In its most basic meaning inspiration "implies, in a greater or lesser degree, the actual possession of the poet by a nonphenomenal being other than himself" (RM 120-21).

The term has an interesting history, which Barfield first traced in History in English Words:

    The meaning which inspiration possessed up to the seventeenth or eighteenth centuries carries us right back to the old mythical outlook in Greece and elsewhere, when poets and prophets were understood to be the direct mouthpieces of superior beings-beings such as the Muses, who inspired or "breathed into" them the divine afflatus. Through Plato and Aristotle this conception came to England at the Renaissance and lasted as an element of aesthetic theory well on into the eighteenth century, if it can be said to have died out altogether even now. But, like so many other words, this began in the seventeenth century to suffer that process . . . called "internalization". . . . we may suppose that from about this time inspiration, like some of the "character" words . . . began to lose its old literal meaning and to acquire its modern and metaphorical one.
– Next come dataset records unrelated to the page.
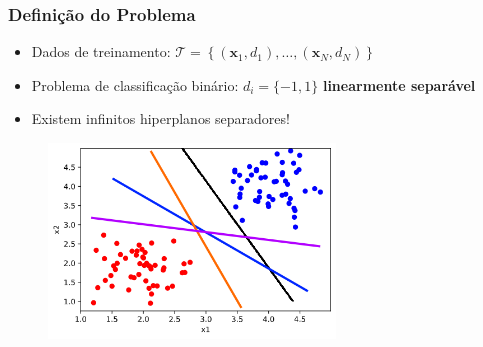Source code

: \documentclass{beamer}
\begin{document}
\begin{frame}
	\frametitle{Definição do Problema}
	\begin{itemize}
		\item Dados de treinamento: $\mathcal{T} = \left\lbrace (\textbf{x}_1, d_1), \dots, (\textbf{x}_N, d_N)\right\rbrace $
		\item Problema de classificação binário: $d_i = \{ -1, 1 \} $ \textbf{linearmente separável}
		\item Existem infinitos hiperplanos separadores!
		
	\end{itemize}
	\begin{figure}[h!]
		\centering
		\includegraphics[width=3.0in]{fig01_01.png}
		\label{fig:plano-mse}
	\end{figure}

\end{frame}

\end{document}
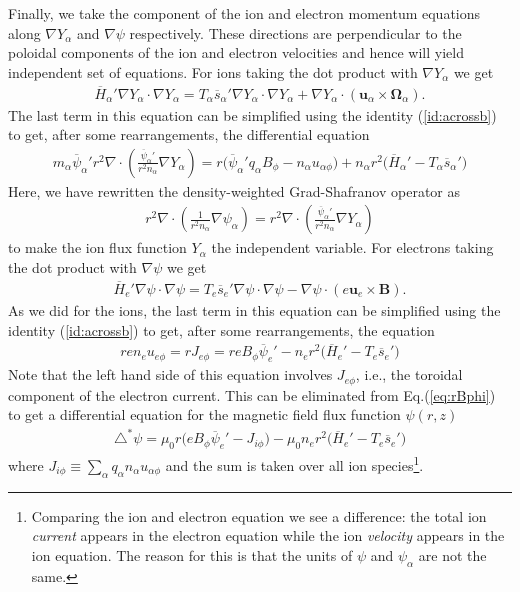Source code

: \documentclass[11pt, reqno]{amsart}
\newcommand{\eqr}[1]{Eq.\thinspace(#1)}
\newcommand{\mvec}[1]{\mathbf{#1}}
\theoremstyle{definition}
\begin{document}
Finally, we take the component of the ion and electron momentum
equations along $\nabla Y_\alpha$ and $\nabla \psi$
respectively. These directions are perpendicular to the poloidal
components of the ion and electron velocities and hence will yield
independent set of equations. For ions taking the dot product with
$\nabla Y_\alpha$ we get
\begin{align}
  \overline{H}_\alpha' \nabla Y_\alpha \cdot \nabla Y_\alpha
  = T_\alpha \overline{s}_\alpha' \nabla Y_\alpha \cdot \nabla Y_\alpha
  +
  \nabla Y_\alpha \cdot (\mvec{u}_\alpha\times\mvec{\Omega}_\alpha).
\end{align}
The last term in this equation can be simplified using the identity
(\ref{id:acrossb}) to get, after some rearrangements, the differential
equation
\begin{align}
  m_\alpha\overline{\psi}_\alpha' 
  r^2\nabla\cdot
  \left(
    \frac{\overline{\psi}_\alpha'}{r^2 n_\alpha}\nabla Y_\alpha
  \right)
  =
  r\big(
  \overline{\psi}_\alpha' q_\alpha  B_\phi - n_\alpha u_{\alpha\phi}
  \big)
  + n_\alpha r^2 \big(
  \overline{H}_\alpha' - T_\alpha \overline{s}_\alpha'
  \big)
\end{align}
Here, we have rewritten the density-weighted Grad-Shafranov operator
as
\begin{align}
  r^2\nabla\cdot\left(\frac{1}{r^2 n_\alpha}\nabla\psi_\alpha\right)
  =
  r^2\nabla\cdot
  \left(
    \frac{\overline{\psi}_\alpha'}{r^2 n_\alpha}\nabla Y_\alpha
  \right)
\end{align}
to make the ion flux function $Y_\alpha$ the independent variable. For
electrons taking the dot product with $\nabla \psi$ we get
\begin{align}
  \overline{H}_e' \nabla \psi \cdot \nabla \psi
  = T_e \overline{s}_e' \nabla \psi \cdot \nabla \psi
  -
  \nabla \psi \cdot ( e \mvec{u}_e\times\mvec{B}).
\end{align}
As we did for the ions, the last term in this equation can be
simplified using the identity (\ref{id:acrossb}) to get, after some
rearrangements, the equation
\begin{align}
  r en_e u_{e\phi} = r J_{e\phi} =
  reB_\phi\overline{\psi}_e'
  -
  n_e r^2
  \big(
  \overline{H}_e' - T_e \overline{s}_e'  
  \big)
\end{align}
Note that the left hand side of this equation involves $J_{e\phi}$,
i.e., the toroidal component of the electron current. This can be
eliminated from \eqr{\ref{eq:rBphi}} to get a differential equation
for the magnetic field flux function $\psi(r,z)$
\begin{align}
  \triangle^*\psi
  =
  \mu_0 r 
  \big(
  e B_\phi \overline{\psi}_e' - J_{i\phi}
  \big)
  -
  \mu_0 n_e r^2
  \big(
  \overline{H}_e' - T_e \overline{s}_e'
  \big)
\end{align}
where $J_{i\phi} \equiv \sum_\alpha q_\alpha n_\alpha u_{\alpha\phi}$
and the sum is taken over all ion species\footnote{Comparing the ion
  and electron equation we see a difference: the total ion
  \emph{current} appears in the electron equation while the ion
  \emph{velocity} appears in the ion equation. The reason for this is
  that the units of $\psi$ and $\psi_\alpha$ are not the same.}.
\end{document}
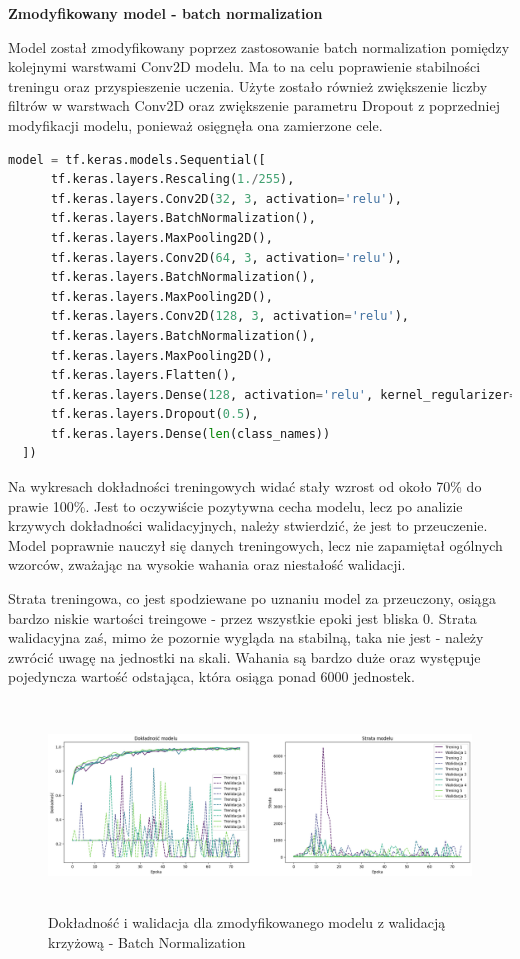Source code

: \textbf{Zmodyfikowany model - batch normalization}

Model został zmodyfikowany poprzez zastosowanie batch normalization pomiędzy kolejnymi warstwami Conv2D modelu.
Ma to na celu poprawienie stabilności treningu oraz przyspieszenie uczenia.
Użyte zostało również zwiększenie liczby filtrów w warstwach Conv2D oraz zwiększenie parametru Dropout
z poprzedniej modyfikacji modelu, ponieważ osięgnęła ona zamierzone cele.

\begin{lstlisting}[language=Python,caption=Listing zmodyfikowanego skryptu tworzącego model z walidacją krzyżową - wersja 2,
	label={tests-model-crossval2}]
	model = tf.keras.models.Sequential([
      tf.keras.layers.Rescaling(1./255),
      tf.keras.layers.Conv2D(32, 3, activation='relu'),
      tf.keras.layers.BatchNormalization(),
      tf.keras.layers.MaxPooling2D(),
      tf.keras.layers.Conv2D(64, 3, activation='relu'),
      tf.keras.layers.BatchNormalization(),
      tf.keras.layers.MaxPooling2D(),
      tf.keras.layers.Conv2D(128, 3, activation='relu'),
      tf.keras.layers.BatchNormalization(),
      tf.keras.layers.MaxPooling2D(),
      tf.keras.layers.Flatten(),
      tf.keras.layers.Dense(128, activation='relu', kernel_regularizer=tf.keras.regularizers.l2(0.01)),
      tf.keras.layers.Dropout(0.5),
      tf.keras.layers.Dense(len(class_names))
  ])
\end{lstlisting}

Na wykresach dokładności treningowych widać stały wzrost od około 70\% do prawie 100\%.
Jest to oczywiście pozytywna cecha modelu, lecz po analizie krzywych dokładności walidacyjnych,
należy stwierdzić, że jest to przeuczenie. Model poprawnie nauczył się danych treningowych,
lecz nie zapamiętał ogólnych wzorców, zważając na wysokie wahania oraz niestałość walidacji.

Strata treningowa, co jest spodziewane po uznaniu model za przeuczony,
osiąga bardzo niskie wartości treingowe - przez wszystkie epoki jest bliska 0.
Strata walidacyjna zaś, mimo że pozornie wygląda na stabilną, taka nie jest
- należy zwrócić uwagę na jednostki na skali. Wahania są bardzo duże oraz występuje pojedyncza wartość odstająca,
która osiąga ponad 6000 jednostek.

\begin{figure}[ht]
	\centering
	\includegraphics[height=5.5cm]{resources/tests/images/v4/crossvalid_2_img.png}
	\caption{Dokładność i walidacja dla zmodyfikowanego modelu z walidacją krzyżową - Batch Normalization}
	\label{Fig:tests-cv-2a}
\end{figure}
\FloatBarrier

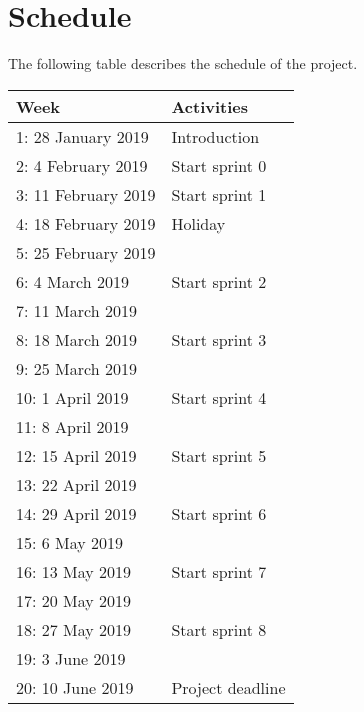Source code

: \section{Schedule}
The following table describes the schedule of the project.
\begin{center}
\begin{tabular}{|l|l|}
\hline
\textbf{Week} & \textbf{Activities} \\ \hline
1: 28 January 2019 & Introduction \\ \hline
2: 4 February 2019 & Start sprint 0 \\ \hline
3: 11 February 2019 & Start sprint 1 \\ \hline
4: 18 February 2019 & Holiday \\ \hline
5: 25 February 2019 &  \\ \hline
6: 4 March 2019 & Start sprint 2 \\ \hline
7: 11 March 2019 &  \\ \hline
8: 18 March 2019 & Start sprint 3 \\ \hline
9: 25 March 2019 &  \\ \hline
10: 1 April  2019 & Start sprint 4 \\ \hline
11: 8 April 2019 &  \\ \hline
12: 15 April 2019 & Start sprint 5 \\ \hline
13: 22 April 2019 &  \\ \hline
14: 29 April 2019 & Start sprint 6 \\ \hline
15: 6 May 2019 &  \\ \hline
16: 13 May 2019 & Start sprint 7 \\ \hline
17: 20 May 2019 &  \\ \hline
18: 27 May 2019 & Start sprint 8 \\ \hline
19: 3 June 2019 &  \\ \hline
20: 10 June 2019 & Project deadline \\ \hline
\end{tabular}
\end{center}

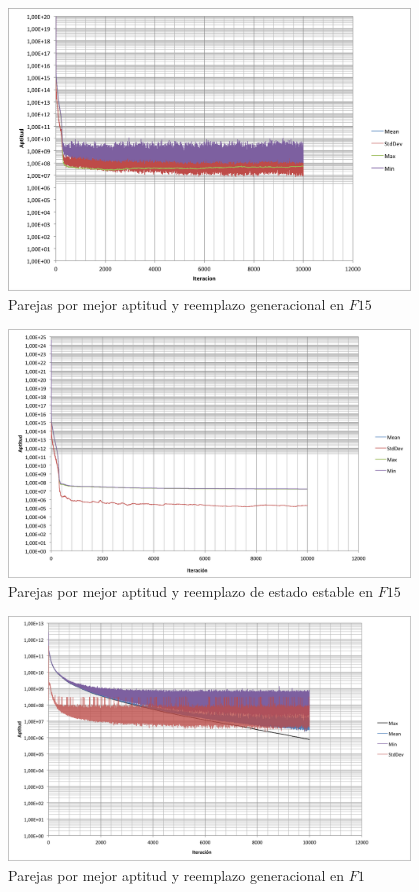 \documentclass{llncs}
\begin{document}
\begin{figure}
  \centering
    \includegraphics[width=0.95\textwidth]{F15Gen}
  \caption{Parejas por mejor aptitud  y reemplazo generacional en $F15$}
  \label{Ejecucion_5}
\end{figure}


\begin{figure}
  \centering
    \includegraphics[width=0.95\textwidth]{F15Steady}
  \caption{Parejas por mejor aptitud  y reemplazo de estado estable en $F15$}
  \label{Ejecucion_6}
\end{figure}

\begin{figure}
  \centering
    \includegraphics[width=0.95\textwidth]{bestFitGen}
  \caption{Parejas por mejor aptitud  y reemplazo generacional en $F1$}
  \label{Ejecucion_1}
\end{figure}
\end{document}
Like instinct, it was now felt, whatever its real nature, to be something rising from within the human being rather than something instilled from without. (HEW 203)
This history reveals the evolution of consciousness, though History in English Words only depicts its broad outlines. By the time of the publication of Poetic Diction two years later, Barfield was able to be more specific about the change:
    First, the poet was conceived of as being definitely "possessed" by some foreign being, a god or angel, who gave utterance through his mouth and gave it only as and when it chose. Then the divine power was said to be "breathed in" to the poet, by beings such as the Muses, at special times and places, over which he had some measure of control, in that he could go himself to the places and "invoke" the Muse. Finally this "breathing in" or inspiration took on the more metaphorical sense which it has today--definitely retaining, however, the original suggestion of a diminished self-consciousness. Inspiration! It was the only means, we used to be told, by which poetry could be written, and the poet himself hardly knew what it was--a kind of divine wind, perhaps, which blew where it listed and might fill his sails at some odd moment after he had whistled for it all day in vain. So we were told not long ago; but today we are more inclined to think of inspiration as a mood--a mood that may come and go in the course of a morning's work. (109)
What we now call imagination was once deemed inspiration. The transformation of one into the other, Barfield explains in Speaker's Meaning, signifies "a transition from the being taken hold of by something, some force or being, or some element of non-self, without any personal effort on the part of the poet, to an active taking hold of something by the poet--a producing, an animating, or reanimating of something within himself, which only his personal effort can make available to him." Consequently, "the content of his poetry changes from something that is 'given' to something that has to be actively grasped or achieved" (84-85).

But this transformation is not yet complete. In "Imagination and Inspiration," Barfield hints that imagination may, in turn, become "transformed inspiration. . . , accompanied by something like a transition from metaphor to transformed personification and from myth to symbol to transformed allegory" (RM 128).

See in particular Poetic Diction, passim and "Imagination and Inspiration" (RM 111-29).